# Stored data
--------
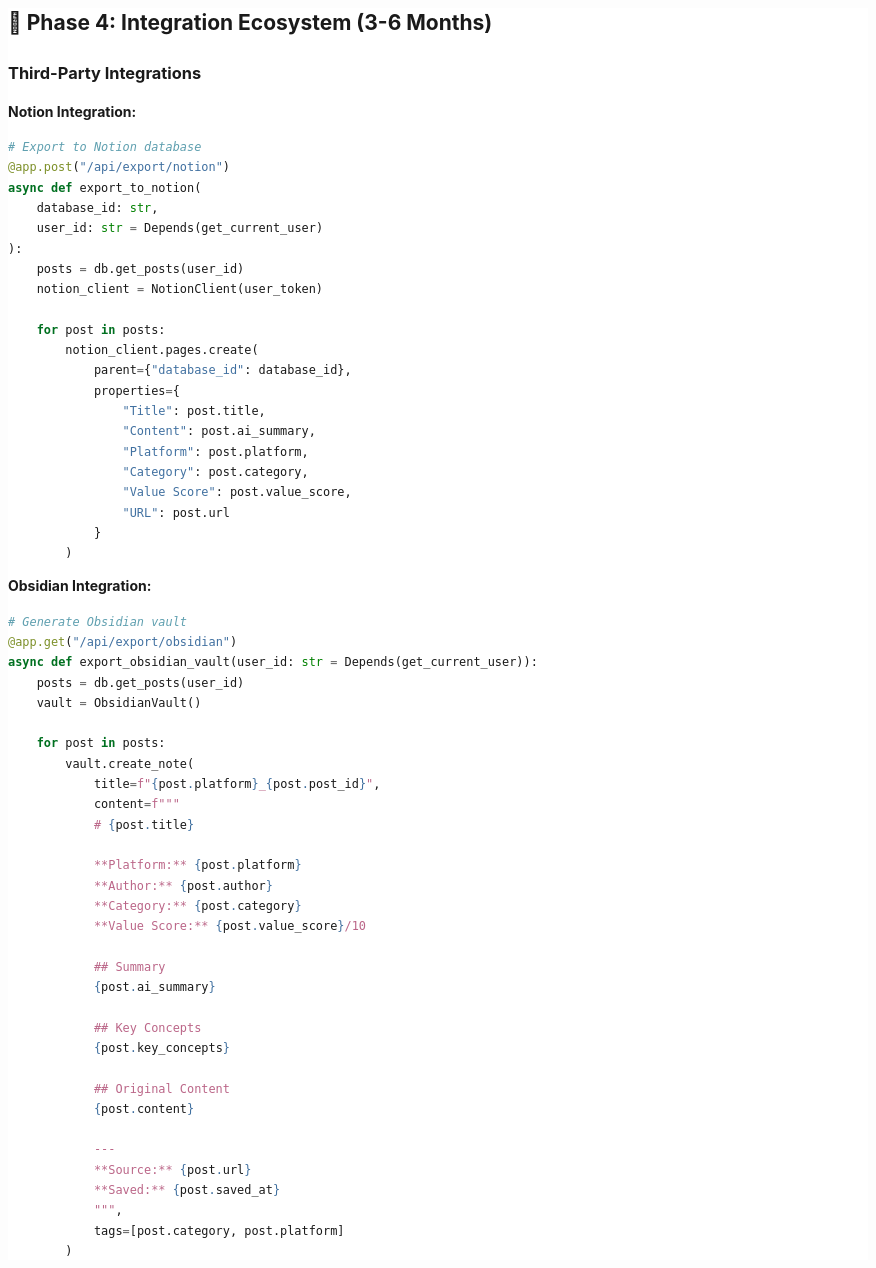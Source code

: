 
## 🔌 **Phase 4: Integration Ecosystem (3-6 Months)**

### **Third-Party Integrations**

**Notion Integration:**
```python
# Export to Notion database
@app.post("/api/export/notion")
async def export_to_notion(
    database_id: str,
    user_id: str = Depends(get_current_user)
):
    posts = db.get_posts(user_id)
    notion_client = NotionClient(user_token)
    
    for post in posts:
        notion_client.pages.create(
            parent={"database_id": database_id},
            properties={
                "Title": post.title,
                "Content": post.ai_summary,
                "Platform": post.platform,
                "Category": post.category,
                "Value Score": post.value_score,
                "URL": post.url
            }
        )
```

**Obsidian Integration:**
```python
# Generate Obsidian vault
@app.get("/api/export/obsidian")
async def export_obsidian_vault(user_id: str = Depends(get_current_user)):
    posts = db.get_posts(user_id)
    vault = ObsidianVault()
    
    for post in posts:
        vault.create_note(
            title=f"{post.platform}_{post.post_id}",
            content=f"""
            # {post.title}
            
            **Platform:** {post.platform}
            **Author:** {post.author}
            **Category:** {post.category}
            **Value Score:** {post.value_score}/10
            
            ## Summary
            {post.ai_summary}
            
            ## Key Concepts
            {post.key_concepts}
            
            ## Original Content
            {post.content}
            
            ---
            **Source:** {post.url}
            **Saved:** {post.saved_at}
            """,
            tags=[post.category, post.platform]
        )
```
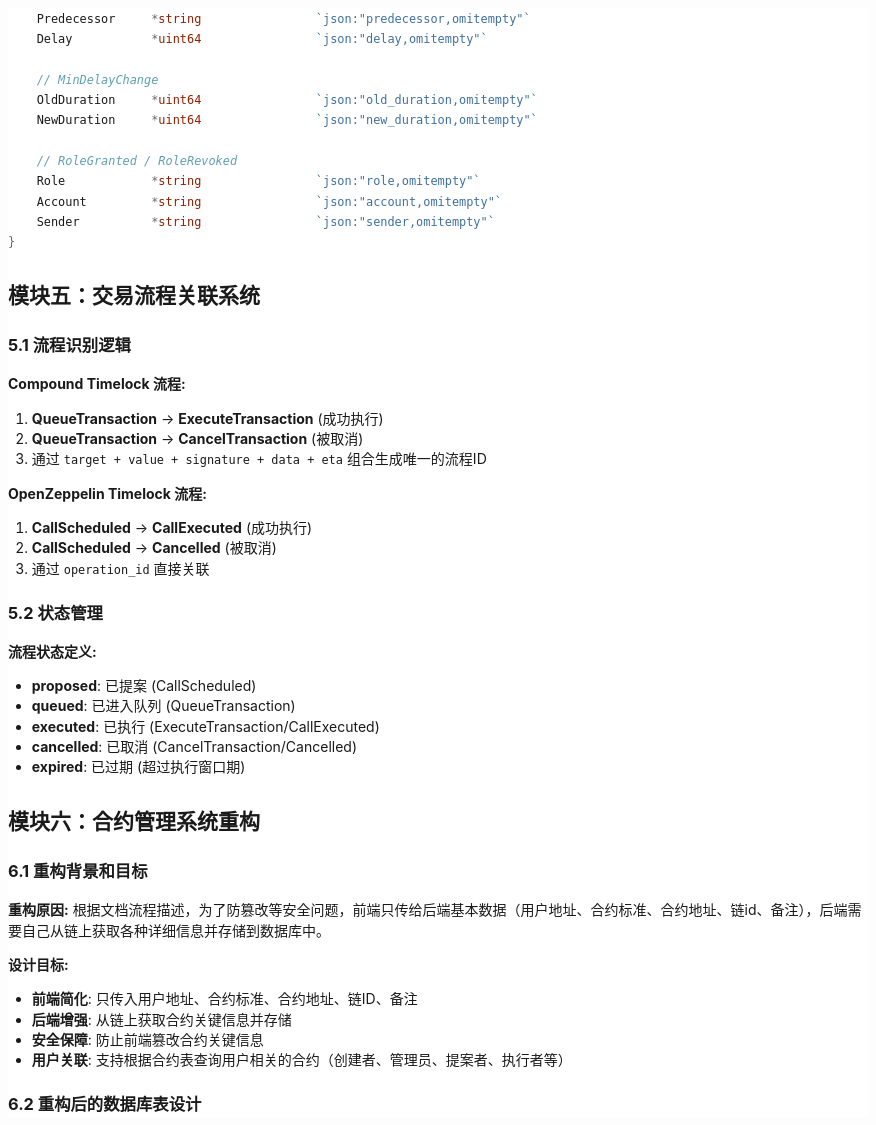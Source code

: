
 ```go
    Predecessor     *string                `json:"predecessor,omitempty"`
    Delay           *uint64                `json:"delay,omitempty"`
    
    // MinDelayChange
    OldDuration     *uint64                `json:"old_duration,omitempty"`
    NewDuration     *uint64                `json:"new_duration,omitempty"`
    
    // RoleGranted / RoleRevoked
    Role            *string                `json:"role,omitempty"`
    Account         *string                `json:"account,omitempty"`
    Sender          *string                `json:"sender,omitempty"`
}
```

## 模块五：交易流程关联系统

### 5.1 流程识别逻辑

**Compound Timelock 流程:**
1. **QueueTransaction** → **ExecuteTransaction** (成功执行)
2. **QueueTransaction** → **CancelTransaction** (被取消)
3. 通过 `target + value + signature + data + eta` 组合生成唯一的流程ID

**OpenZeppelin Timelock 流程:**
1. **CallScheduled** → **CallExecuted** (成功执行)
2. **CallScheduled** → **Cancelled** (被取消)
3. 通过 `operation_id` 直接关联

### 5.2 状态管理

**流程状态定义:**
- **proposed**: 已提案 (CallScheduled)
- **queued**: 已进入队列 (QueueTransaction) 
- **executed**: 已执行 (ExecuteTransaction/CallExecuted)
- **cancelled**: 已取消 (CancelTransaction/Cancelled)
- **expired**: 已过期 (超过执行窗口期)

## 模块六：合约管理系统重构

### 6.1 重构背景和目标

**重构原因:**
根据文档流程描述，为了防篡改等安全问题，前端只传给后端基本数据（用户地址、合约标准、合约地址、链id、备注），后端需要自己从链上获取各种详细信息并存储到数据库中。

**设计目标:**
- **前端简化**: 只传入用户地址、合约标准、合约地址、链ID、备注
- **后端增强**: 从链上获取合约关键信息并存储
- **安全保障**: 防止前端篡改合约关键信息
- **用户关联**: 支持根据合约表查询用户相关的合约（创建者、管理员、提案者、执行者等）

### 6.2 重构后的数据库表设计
--------
# Work instructions
The lines above that hold the string "Cancelled" are to be located and copied.

# Solution below
2. **CallScheduled** → **Cancelled** (被取消)
- **cancelled**: 已取消 (CancelTransaction/Cancelled)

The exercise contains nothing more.